Montcalm se sentit faiblir sous ce triple fardeau de tristesses patriotiques, d’angoisses amicales et d’inquiétudes personnelles ; il ne déserta pourtant point la lutte. Il reste, et c’est son grand mérite, jeune de cœur et entier de zèle dans ces ennuis de l’inaction où tant d’autres succombent. Au fond, sans doute, il trouve beau d’être enveloppé dans la disgrâce du ministre dont il s’honore de rester l’ami.

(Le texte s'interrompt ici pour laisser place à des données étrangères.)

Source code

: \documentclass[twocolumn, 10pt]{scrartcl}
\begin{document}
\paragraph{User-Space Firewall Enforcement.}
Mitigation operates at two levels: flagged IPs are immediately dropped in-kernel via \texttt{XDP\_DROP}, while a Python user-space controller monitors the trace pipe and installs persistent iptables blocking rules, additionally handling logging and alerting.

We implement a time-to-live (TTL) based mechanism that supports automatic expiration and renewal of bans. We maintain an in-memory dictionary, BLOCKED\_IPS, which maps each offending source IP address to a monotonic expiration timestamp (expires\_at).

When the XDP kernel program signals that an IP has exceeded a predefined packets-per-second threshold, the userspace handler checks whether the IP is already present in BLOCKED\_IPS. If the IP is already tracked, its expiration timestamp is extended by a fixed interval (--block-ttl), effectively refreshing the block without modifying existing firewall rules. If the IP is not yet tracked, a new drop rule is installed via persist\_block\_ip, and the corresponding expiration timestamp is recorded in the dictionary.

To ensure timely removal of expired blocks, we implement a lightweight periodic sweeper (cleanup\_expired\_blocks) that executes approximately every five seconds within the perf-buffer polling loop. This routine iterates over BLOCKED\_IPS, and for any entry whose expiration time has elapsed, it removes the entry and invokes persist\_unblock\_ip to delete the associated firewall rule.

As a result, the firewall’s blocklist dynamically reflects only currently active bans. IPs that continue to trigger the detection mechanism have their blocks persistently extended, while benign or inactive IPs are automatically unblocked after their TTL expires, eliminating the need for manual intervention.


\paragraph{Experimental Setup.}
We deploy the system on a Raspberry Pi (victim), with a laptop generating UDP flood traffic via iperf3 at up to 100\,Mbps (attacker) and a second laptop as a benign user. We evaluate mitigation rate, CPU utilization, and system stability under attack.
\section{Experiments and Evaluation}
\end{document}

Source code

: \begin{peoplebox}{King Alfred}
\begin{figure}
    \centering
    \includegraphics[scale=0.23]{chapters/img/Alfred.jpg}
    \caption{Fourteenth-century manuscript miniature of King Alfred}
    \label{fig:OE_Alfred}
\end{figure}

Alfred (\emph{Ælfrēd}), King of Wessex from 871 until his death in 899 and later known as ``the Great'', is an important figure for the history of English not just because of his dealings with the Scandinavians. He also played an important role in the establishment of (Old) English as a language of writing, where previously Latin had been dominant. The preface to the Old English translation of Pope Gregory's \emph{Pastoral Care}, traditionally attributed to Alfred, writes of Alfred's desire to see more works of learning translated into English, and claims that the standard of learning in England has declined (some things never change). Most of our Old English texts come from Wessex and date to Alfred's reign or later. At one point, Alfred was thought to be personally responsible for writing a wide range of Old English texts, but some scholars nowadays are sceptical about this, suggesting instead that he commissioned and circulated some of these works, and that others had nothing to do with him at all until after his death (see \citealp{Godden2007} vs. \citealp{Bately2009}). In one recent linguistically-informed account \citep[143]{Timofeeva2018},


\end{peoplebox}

Au début de la guerre de la succession d’Autriche, il vit nettement sa situation. Pour lui, le but, c’était de sortir de l’obscurité. Il fallait donc trouver un emploi où, malgré le grade, on pût se distinguer. Montcalm quitta alors sa compagnie pour suivre en qualité d’aide de camp le marquis de La Fare, un des neuf lieutenans généraux envoyés en Bavière. L’état-major appréciait bientôt l’aptitude et les efforts du jeune officier enfiévré d’action qui menait la campagne avec la gaîté résolue de l’homme qui renaît à l’espérance en voyant la carrière s’ouvrir à nouveau devant son courage. Il vit Chevert à l’œuvre et servit à côté de lui. Ces deux caractères à la Bayard, l’aide de camp et le lieutenant-colonel du régiment de Beauce, furent bientôt amis. Montcalm n’eut point le bonheur de rester longtemps à côté d’un tel maître.

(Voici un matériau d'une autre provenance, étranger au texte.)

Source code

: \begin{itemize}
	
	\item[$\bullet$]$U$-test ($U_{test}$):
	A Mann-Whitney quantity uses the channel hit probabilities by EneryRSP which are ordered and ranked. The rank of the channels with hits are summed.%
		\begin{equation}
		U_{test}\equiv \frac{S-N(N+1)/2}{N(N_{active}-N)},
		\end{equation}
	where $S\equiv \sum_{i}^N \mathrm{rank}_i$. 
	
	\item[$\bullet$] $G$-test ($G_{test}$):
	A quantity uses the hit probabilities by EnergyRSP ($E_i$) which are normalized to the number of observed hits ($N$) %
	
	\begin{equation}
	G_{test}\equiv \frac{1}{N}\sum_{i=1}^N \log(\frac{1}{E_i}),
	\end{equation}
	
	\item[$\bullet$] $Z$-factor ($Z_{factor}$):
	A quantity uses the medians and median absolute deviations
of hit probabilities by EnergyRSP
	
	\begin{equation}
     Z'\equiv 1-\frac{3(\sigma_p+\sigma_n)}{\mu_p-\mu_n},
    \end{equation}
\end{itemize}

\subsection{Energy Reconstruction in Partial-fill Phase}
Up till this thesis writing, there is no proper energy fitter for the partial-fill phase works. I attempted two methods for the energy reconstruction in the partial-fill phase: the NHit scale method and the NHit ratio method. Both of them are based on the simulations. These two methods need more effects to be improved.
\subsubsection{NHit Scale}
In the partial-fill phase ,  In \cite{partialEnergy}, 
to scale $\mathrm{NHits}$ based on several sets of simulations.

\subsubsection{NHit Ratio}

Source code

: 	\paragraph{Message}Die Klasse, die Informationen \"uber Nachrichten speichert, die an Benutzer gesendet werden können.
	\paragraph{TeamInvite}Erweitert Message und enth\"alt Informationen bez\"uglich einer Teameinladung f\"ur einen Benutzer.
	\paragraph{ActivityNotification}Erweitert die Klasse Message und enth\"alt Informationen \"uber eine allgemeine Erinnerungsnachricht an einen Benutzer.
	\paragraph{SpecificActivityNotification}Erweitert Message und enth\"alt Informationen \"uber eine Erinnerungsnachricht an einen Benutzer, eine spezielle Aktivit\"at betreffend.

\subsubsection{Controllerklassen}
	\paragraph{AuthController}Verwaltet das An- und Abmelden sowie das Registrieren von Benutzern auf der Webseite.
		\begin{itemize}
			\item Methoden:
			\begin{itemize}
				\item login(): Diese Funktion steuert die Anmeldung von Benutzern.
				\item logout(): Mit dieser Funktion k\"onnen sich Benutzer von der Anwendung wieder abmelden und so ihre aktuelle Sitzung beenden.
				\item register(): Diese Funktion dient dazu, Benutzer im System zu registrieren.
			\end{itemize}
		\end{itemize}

Nommé colonel du régiment d’Auxerrois-Infanterie, il partait aussitôt pour l’Italie. On lui donna tout d’abord une mission difficile : c’était le maintien des communications depuis Bayardo jusqu’à Andagna. Il avait peu d’hommes pour défendre cette ligne assez étendue et difficile à protéger dans le terrain montueux qui avoisine Gênes. Le colonel d’Auxerrois se maintenait avec une ténacité froide et une entente parfaite de cette guerre.

Avec son coup d’œil, son sens stratégique, il voyait clairement les fautes commises. Après la défaite de Plaisance, il écrit : « On va crier contre le maréchal. Je démontrerai… que nous remplissons les fautes de nos alliés qui sont nos maîtres. » La bataille avait été terrible, avec des reprises acharnées, des assauts furieux contre les travaux ennemis. Montcalm ralliait par deux fois son régiment débandé sous la pluie de fer vomie par les redoutes. Il le ramenait à l’attaque avec furie et entrait enfin dans le retranchement, quand une charge de la cavalerie autrichienne arrivant comme une avalanche jeta la déroute dans toute l’armée. Montcalm essayait de rassembler les débris d’Auxerrois et de faire tête, lorsqu’un Croate le renversa de cinq coups de sabre. Les Autrichiens le ramassèrent le lendemain, évanoui sur le champ de bataille.